The story of Guantánamo remains the shameful case of the U.S. government rounding up nearly 800 men and boys, indiscriminately labeling them “the worst of the worst,” and throwing them into an island prison designed to exist beyond the reaches of the law, where they would have no right to challenge their detention or abuse. The vast majority of the prisoners at Guantánamo should never have been detained in the first place. Many were simply in the wrong place at the wrong time and were fleeing the chaos of war when U.S. forces entered Afghanistan.
The prison at Guantánamo continues to exist in violation of both ethical and legal standards, and at risk to our collective safety. President Obama and Congress risk making Guantánamo and the Bush detention regime permanent features of the U.S. system. .

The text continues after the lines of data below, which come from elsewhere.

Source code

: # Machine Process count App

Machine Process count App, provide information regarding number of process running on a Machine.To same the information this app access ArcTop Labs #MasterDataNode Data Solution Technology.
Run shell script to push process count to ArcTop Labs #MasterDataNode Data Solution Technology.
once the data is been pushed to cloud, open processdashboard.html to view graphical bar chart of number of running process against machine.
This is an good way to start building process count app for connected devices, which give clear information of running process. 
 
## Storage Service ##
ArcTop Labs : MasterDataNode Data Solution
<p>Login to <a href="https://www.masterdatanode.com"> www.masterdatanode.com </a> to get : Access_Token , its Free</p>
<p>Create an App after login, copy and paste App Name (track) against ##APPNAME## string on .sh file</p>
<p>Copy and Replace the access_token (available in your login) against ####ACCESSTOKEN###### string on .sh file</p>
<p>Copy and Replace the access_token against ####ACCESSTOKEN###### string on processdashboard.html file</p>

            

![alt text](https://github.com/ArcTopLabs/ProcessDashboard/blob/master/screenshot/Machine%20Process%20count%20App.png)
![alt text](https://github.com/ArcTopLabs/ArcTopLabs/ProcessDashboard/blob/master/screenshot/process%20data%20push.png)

That’s why we call on the following:
• Congress must work with the administration to charge or release the men detained at Guantánamo. In 2004 and 2008, the U.S. Supreme Court ruled that the prisoners at Guantánamo may challenge their detention in U.S. federal court by means of habeas petitions. Since then, federal judges have ruled in the great majority of cases that the government lacked evidence sufficient to justify the continued detention of the petitioners. Other men at Guantánamo have been cleared for release by the U.S. government’s own Guantánamo Review Task Force, which consists of representatives from every government agency with a stake in the matter, including the Department of Justice, the Department of Defense, and the CIA. All men ultimately cleared for release by the courts or the government should be immediately repatriated or resettled, and all others should be formally charged and tried in a fair and open proceeding.
• Lift the ban on resettling men into the United States. More than 15 countries, including France, Spain, Portugal, Ireland, Hungary, Belgium, Switzerland, Albania, Latvia and Palau, have accepted detainees for resettlement without incident. The U.S. government should also offer a home to men who have won their habeas cases or been cleared for transfer and have no other safe country to go toOffering to resettle such men would also encourage other countries to make similar offers and help shut Guantánamo.
• Fully investigate the deaths of men who died in detention, including the three who died in 2006. Three detained men who were never charged with any crime died at Guantánamo in June 2006. Initially reported as suicides, new evidence from four soldiers stationed at the base has raised serious questions about the circumstances surrounding their deaths. Until now, the Obama administration has not only failed to conduct an independent and thorough investigation of the deaths but has opposed inquiry and review by the courts.
• Take responsibility for the well-being of the men after they are released and compensate those who have been wrongly imprisoned. The U.S. government must not hold men without charge in inhumane conditions for years, subject them to abuse including torture, and then repatriate and resettle them in far corners of the world, leaving their rehabilitation and reintegration to other governments, organizations, and individuals. The government has a responsibility to ensure that the men have adequate support and resources after release.
President Obama himself said that Guantanamo has become a symbol around the world for an America that flouts the rule of law. It is high time, over a decade after the 9/11 attacks, for the US to turn the page on this sordid chapter of our history.